(Dataset entries)
***

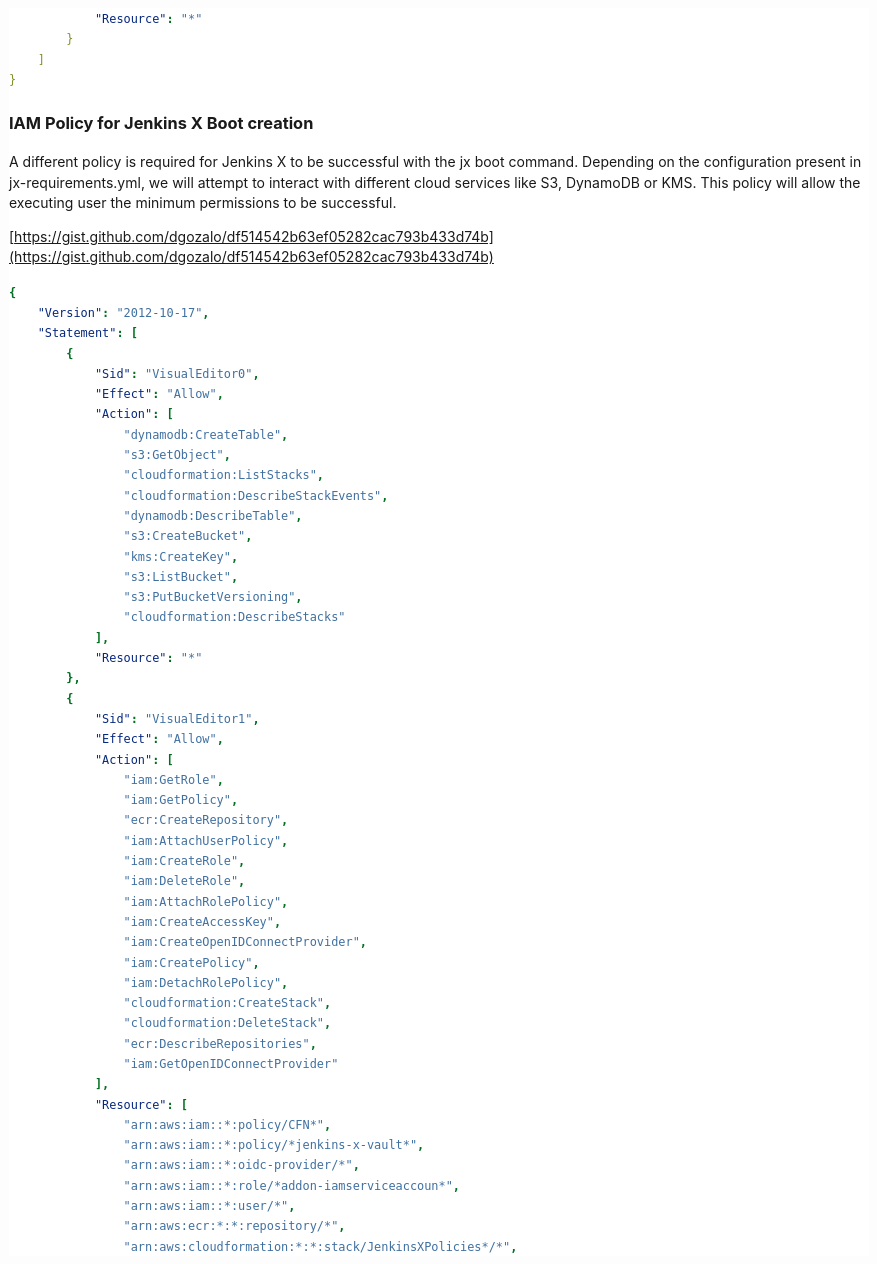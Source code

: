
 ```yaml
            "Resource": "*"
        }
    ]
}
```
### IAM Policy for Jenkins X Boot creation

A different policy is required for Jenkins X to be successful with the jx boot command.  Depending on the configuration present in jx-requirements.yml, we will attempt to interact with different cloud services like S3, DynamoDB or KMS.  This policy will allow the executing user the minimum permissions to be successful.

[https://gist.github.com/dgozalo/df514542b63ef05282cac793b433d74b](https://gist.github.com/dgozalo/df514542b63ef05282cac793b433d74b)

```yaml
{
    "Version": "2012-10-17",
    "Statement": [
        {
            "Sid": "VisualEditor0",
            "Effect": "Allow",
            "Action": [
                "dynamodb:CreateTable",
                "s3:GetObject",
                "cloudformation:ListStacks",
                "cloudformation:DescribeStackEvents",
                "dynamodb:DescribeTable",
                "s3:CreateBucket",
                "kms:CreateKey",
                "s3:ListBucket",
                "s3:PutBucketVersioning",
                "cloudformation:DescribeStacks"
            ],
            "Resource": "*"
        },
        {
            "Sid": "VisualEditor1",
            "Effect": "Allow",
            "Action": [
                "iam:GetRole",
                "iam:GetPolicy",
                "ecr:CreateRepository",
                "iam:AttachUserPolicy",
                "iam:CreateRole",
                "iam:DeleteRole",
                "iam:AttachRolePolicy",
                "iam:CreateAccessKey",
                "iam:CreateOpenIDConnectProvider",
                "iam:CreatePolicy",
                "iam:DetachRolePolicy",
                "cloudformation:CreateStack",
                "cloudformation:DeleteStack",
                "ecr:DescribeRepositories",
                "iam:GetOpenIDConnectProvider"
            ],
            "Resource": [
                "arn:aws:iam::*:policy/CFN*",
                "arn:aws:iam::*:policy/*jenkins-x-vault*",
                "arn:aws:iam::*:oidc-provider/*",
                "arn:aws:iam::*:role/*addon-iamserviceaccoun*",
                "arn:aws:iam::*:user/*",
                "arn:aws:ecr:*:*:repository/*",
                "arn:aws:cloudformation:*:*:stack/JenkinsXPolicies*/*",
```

***

_Assigned task_
Reproduce each entry exactly as given; no pictures, please.

_Exercise output_
Source code

:
 ```yaml
            "Resource": "*"
        }
    ]
}
```
### IAM Policy for Jenkins X Boot creation

A different policy is required for Jenkins X to be successful with the jx boot command.  Depending on the configuration present in jx-requirements.yml, we will attempt to interact with different cloud services like S3, DynamoDB or KMS.  This policy will allow the executing user the minimum permissions to be successful.

[https://gist.github.com/dgozalo/df514542b63ef05282cac793b433d74b](https://gist.github.com/dgozalo/df514542b63ef05282cac793b433d74b)

```yaml
{
    "Version": "2012-10-17",
    "Statement": [
        {
            "Sid": "VisualEditor0",
            "Effect": "Allow",
            "Action": [
                "dynamodb:CreateTable",
                "s3:GetObject",
                "cloudformation:ListStacks",
                "cloudformation:DescribeStackEvents",
                "dynamodb:DescribeTable",
                "s3:CreateBucket",
                "kms:CreateKey",
                "s3:ListBucket",
                "s3:PutBucketVersioning",
                "cloudformation:DescribeStacks"
            ],
            "Resource": "*"
        },
        {
            "Sid": "VisualEditor1",
            "Effect": "Allow",
            "Action": [
                "iam:GetRole",
                "iam:GetPolicy",
                "ecr:CreateRepository",
                "iam:AttachUserPolicy",
                "iam:CreateRole",
                "iam:DeleteRole",
                "iam:AttachRolePolicy",
                "iam:CreateAccessKey",
                "iam:CreateOpenIDConnectProvider",
                "iam:CreatePolicy",
                "iam:DetachRolePolicy",
                "cloudformation:CreateStack",
                "cloudformation:DeleteStack",
                "ecr:DescribeRepositories",
                "iam:GetOpenIDConnectProvider"
            ],
            "Resource": [
                "arn:aws:iam::*:policy/CFN*",
                "arn:aws:iam::*:policy/*jenkins-x-vault*",
                "arn:aws:iam::*:oidc-provider/*",
                "arn:aws:iam::*:role/*addon-iamserviceaccoun*",
                "arn:aws:iam::*:user/*",
                "arn:aws:ecr:*:*:repository/*",
                "arn:aws:cloudformation:*:*:stack/JenkinsXPolicies*/*",
```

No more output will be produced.